Her jaw all but fell to the floor. “Do you mean to tell me that the reason you entered that bachelor auction was so your Great-aunt Matilda could keep her wedding ring?”

“Yes.”

“The same Great-aunt Matilda who shipped you off to Eton when you were seven years old and wouldn’t even let you come home for Christmas?”

“The very one.”

She gaped at him. That he would go to such lengths to help the woman who had cast him out was incomprehensible. “Why, Gabe? Why would you put yourself in such a position for someone who treated you so callously?”

He fell silent. “I know you probably think I’m an irredeemable cad. Goodness knows everyone else does. But that’s not how I see myself. And even if she doesn’t much deserve my help, I don’t want to be the type of person who laughs at the troubles of a seventy-seven-year-old woman who’s just lost everyone she loves.”

Abbie noted Gabe’s clenched fist, his drawn brow, and the way he spat out the word cad. She had clearly found a sore spot. “No, Gabe. I’ve never thought you were a cad, and I’m sorry if I gave that impression. I only meant that not one person in a hundred would bother to help your great-aunt after what she did. What you’re doing is exceptional.”

Gabe shrugged and looked away. Abbie regarded him in the candlelight. The fact that he was helping his great-aunt, who could not have deserved it less, just went to show that Gabe was the wonderful, caring man she’d come to know through his letters, not the cold stranger who’d pushed her into a marriage she didn’t want four years ago. She’d been right about him all along.

And she was determined to have him.

At least for tonight. If that was all she could ever have of Gabe, at least she would have this one night to look back on when she was old and gray and alone.

And to be sure, he was still eyeing her as if she were a rabid dog.

But if the large bulge pressing against the falls of his trousers was any indication, he wasn’t entirely indifferent to her.

Slowly, cautiously, she took a step forward. He took a corresponding step back. She took another step forward, causing him to retreat. They did it again, and again.

“Abbie,” he grumbled.

“Why are we doing this?” she asked brightly.

He bumped into a chair along the wall and was forced to stop. “D-doing what?”

“This dance. The Don’t-Touch-Abbie dance.”

He swallowed thickly, which drew her eyes down to his throat and the open vee of white linen framing his golden chest. “I-I don’t know what you’re talking about.”

She raised a hand and feigned poking him in the shoulder. He dodged to the side, so she repeated the motion on the opposite shoulder. This time he reversed course so sharply he tripped over the chair and had to grab its back for purchase.

He glared at her. “Damn it, Abbie.”

“Now that we’ve established that you’re avoiding me—”

“We’ve established—ugh”—he ducked to the side again, narrowly avoiding her teasing finger and winding up all the way in the corner—“nothing.”

“—you may as well tell me why.”

He crossed his arms. “I confess nothing.”

“Fine!” She waved a hand. “Stand there as long as you like. You’re not going anywhere until you tell me what’s going on.”

He leaned forward, his eyes full of challenge. “Maybe I’ll just leave.”

Slowly, sensuously, she leaned forward, too. He recoiled, which she’d been expecting, but she kept going, purposefully placing her hands on the wall on either side of his broad shoulders, trapping him in the corner. She dropped her gaze to his lips. “Go right ahead.”

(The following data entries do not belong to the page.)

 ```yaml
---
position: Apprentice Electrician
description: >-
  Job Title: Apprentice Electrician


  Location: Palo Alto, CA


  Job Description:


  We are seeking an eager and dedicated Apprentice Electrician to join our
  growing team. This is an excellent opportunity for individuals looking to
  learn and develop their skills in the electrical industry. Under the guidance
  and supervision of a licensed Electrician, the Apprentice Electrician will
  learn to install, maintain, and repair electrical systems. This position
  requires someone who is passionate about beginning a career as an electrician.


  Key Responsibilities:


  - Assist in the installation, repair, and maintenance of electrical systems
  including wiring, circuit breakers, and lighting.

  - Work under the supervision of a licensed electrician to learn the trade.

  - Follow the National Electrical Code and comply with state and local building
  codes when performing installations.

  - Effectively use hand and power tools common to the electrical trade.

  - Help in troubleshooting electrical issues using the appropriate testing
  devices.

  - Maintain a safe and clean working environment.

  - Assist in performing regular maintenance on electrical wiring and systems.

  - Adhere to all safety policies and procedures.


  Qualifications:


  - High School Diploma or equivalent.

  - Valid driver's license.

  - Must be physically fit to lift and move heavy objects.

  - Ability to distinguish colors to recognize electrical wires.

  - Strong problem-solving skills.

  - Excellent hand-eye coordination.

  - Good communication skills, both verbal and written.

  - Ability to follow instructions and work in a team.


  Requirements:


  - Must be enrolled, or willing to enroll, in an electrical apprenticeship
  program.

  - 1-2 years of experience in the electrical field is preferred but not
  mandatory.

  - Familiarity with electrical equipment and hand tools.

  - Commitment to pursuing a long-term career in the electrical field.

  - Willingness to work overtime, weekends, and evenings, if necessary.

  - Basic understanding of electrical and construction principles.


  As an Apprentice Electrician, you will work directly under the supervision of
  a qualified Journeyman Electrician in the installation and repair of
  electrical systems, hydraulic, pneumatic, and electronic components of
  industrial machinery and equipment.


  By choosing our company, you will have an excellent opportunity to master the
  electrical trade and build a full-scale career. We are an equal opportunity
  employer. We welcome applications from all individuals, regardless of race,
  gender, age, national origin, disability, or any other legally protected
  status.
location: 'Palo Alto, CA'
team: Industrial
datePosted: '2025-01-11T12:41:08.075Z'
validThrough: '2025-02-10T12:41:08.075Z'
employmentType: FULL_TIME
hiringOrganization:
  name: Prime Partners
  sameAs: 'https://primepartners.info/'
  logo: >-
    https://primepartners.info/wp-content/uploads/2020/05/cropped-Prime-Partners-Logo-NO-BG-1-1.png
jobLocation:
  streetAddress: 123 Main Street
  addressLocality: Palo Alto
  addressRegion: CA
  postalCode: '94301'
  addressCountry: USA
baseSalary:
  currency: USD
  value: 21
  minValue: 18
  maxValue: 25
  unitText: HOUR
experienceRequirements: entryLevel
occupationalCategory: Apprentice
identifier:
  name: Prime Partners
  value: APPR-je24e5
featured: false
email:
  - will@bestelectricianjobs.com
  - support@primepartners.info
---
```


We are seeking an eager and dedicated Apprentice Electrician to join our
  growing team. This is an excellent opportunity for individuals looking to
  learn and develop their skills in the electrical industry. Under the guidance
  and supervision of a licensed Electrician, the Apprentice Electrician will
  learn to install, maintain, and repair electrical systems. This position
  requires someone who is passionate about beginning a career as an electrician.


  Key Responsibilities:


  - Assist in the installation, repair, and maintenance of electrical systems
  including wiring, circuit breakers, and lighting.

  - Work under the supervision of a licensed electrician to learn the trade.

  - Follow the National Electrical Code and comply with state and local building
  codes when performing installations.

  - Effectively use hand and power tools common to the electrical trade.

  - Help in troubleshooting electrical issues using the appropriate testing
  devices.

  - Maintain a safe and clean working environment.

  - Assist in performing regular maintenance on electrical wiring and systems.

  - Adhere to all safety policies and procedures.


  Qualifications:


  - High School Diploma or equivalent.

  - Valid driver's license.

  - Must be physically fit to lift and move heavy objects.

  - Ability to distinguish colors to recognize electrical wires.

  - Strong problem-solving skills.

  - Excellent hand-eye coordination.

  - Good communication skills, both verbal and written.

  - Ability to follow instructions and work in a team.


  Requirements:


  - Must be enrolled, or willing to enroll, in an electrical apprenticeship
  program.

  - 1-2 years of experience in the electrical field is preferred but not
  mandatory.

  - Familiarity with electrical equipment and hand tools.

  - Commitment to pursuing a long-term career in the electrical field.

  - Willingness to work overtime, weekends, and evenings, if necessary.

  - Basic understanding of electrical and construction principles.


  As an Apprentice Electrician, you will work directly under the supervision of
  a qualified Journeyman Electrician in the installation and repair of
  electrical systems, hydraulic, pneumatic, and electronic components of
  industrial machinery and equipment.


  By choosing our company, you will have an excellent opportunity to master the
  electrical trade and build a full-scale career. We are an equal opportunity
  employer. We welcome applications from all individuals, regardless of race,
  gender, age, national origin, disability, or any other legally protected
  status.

Of course, there was no escaping without touching her, and Abbie marked the moment he realized his predicament. “Please just let me go.” The consternation on his face was real, and it tore at her heart to see it.

“I will gladly let you go if that’s what you really want. I hope you know, Gabe, that I would never force you to make love to me if you do not want to, in spite of the fact that you put yourself up for sale to the highest bidder tonight.”